FEMALE NEWS ANCHOR (V.O.)
This last segment on 'global warming' has been produced for us by
the same team which covered that horrible hurricane 'Gustav' as it slammed into
New Orleans earlier this year in September. We're going to take a short break now to
acknowledge more of the wonderful folks who support this program. One quick note just
before we leave. The local weather service is now announcing that a major cold front is
coming into southern California which might bring the possibility of snow in Los Angeles.
Are we ready for a white Christmas, wouldn't that be a miracle?

(The CAMERA dollies back to reveal a Male News Anchor sitting next to
his co-anchor at the same desk.)

(The Theatre lights fade to black.)

MALE NEWS ANCHOR (V.O.)
Don't touch that dial. Stay tuned with us for more fascinating news
and history on super agent Elgin Scroge as our weekly program, "Entertainment
Icons", continues. We'll be back in ninety seconds.
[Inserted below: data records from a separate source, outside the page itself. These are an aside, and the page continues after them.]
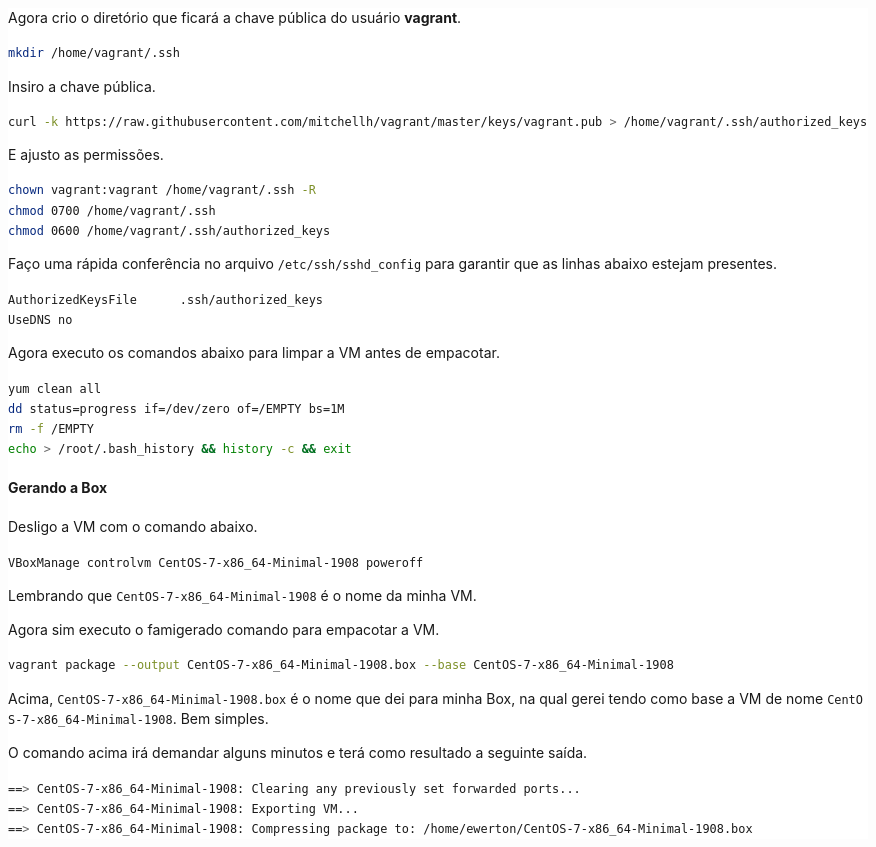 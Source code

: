 Agora crio o diretório que ficará a chave pública do usuário **vagrant**.

```bash
mkdir /home/vagrant/.ssh
```

Insiro a chave pública.

```bash
curl -k https://raw.githubusercontent.com/mitchellh/vagrant/master/keys/vagrant.pub > /home/vagrant/.ssh/authorized_keys
```

E ajusto as permissões.

```bash
chown vagrant:vagrant /home/vagrant/.ssh -R
chmod 0700 /home/vagrant/.ssh
chmod 0600 /home/vagrant/.ssh/authorized_keys
```

Faço uma rápida conferência no arquivo ```/etc/ssh/sshd_config``` para garantir que as linhas abaixo estejam presentes.

```bash
AuthorizedKeysFile      .ssh/authorized_keys
UseDNS no
```

Agora executo os comandos abaixo para limpar a VM antes de empacotar.

```bash
yum clean all
dd status=progress if=/dev/zero of=/EMPTY bs=1M
rm -f /EMPTY
echo > /root/.bash_history && history -c && exit
```

#### Gerando a Box ####

Desligo a VM com o comando abaixo.

```bash
VBoxManage controlvm CentOS-7-x86_64-Minimal-1908 poweroff
```

Lembrando que ```CentOS-7-x86_64-Minimal-1908``` é o nome da minha VM.

Agora sim executo o famigerado comando para empacotar a VM.

```bash
vagrant package --output CentOS-7-x86_64-Minimal-1908.box --base CentOS-7-x86_64-Minimal-1908
```

Acima, ```CentOS-7-x86_64-Minimal-1908.box``` é o nome que dei para minha Box, na qual gerei tendo como base a VM de nome ```CentOS-7-x86_64-Minimal-1908```. Bem simples.

O comando acima irá demandar alguns minutos e terá como resultado a seguinte saída.

```bash
==> CentOS-7-x86_64-Minimal-1908: Clearing any previously set forwarded ports...
==> CentOS-7-x86_64-Minimal-1908: Exporting VM...
==> CentOS-7-x86_64-Minimal-1908: Compressing package to: /home/ewerton/CentOS-7-x86_64-Minimal-1908.box
```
(They both restack the papers sitting in front of them. A voice from
off camera says 'all clear'. The female anchor turns to her co anchor and says,)

FEMALE NEWS ANCHOR
Whose Elgin Scroge?

(The lights come up on the interior of the agency which is in dire
need of renovations and extra help as Bob Cricket answers the telephone. There is
Christmas music playing from a small machine on Bob's desk but its barely audible.)

BOB
Scroge/Mayfield. I'm sorry; Mr. Scroge is out of the office at the
moment, could I . . . hello, hello?

(He puts the phone back on the receiver and walks over to the heater
thermostat and tries to adjust the heat.)

E.S. (O.S.)
Cricket, don't touch that thermostat.

(Bob hurries back to the front desk.)

E.S. (O.S.)
its fixed now so you can only change the temperature from this
office.

BOB
But Mr. Scroge, its freezing in here.

(Elgin Scroge emerges from his back office, dressed in a suit made
forty years ago. Bob quickly shuts off the music. Elgin walks to the window facing
the street and listens to the sound of traffic race by.)

E.S.
Its invigorating. It keeps your brain awake. Look at this Bob, look
at all these people in their cars or rushing by on the sidewalk all running to
spend money.

BOB
Yes sir it's the Christmas spirit.

E.S.
Hah!! Christmas spirit. It's a hoax, all a hoax foisted upon us by
some unseen capitalist who found out a long time ago what motivates man to part
with his money.

(He turns back into the office where he circles the photographs and
signed head shots of famous actors which line the walls.)


E.S.
Here, hanging on these walls, is the true spirit of money. Actors are
like little money robots they go out and act and then someone magically sends
me a check. Walla! Man parts with his money to me. Thank you, thank
you, and thank you.

(The telephone rings.)

BOB
Scroge/Mayfield. I'm sorry but Mr. Scroge is. . .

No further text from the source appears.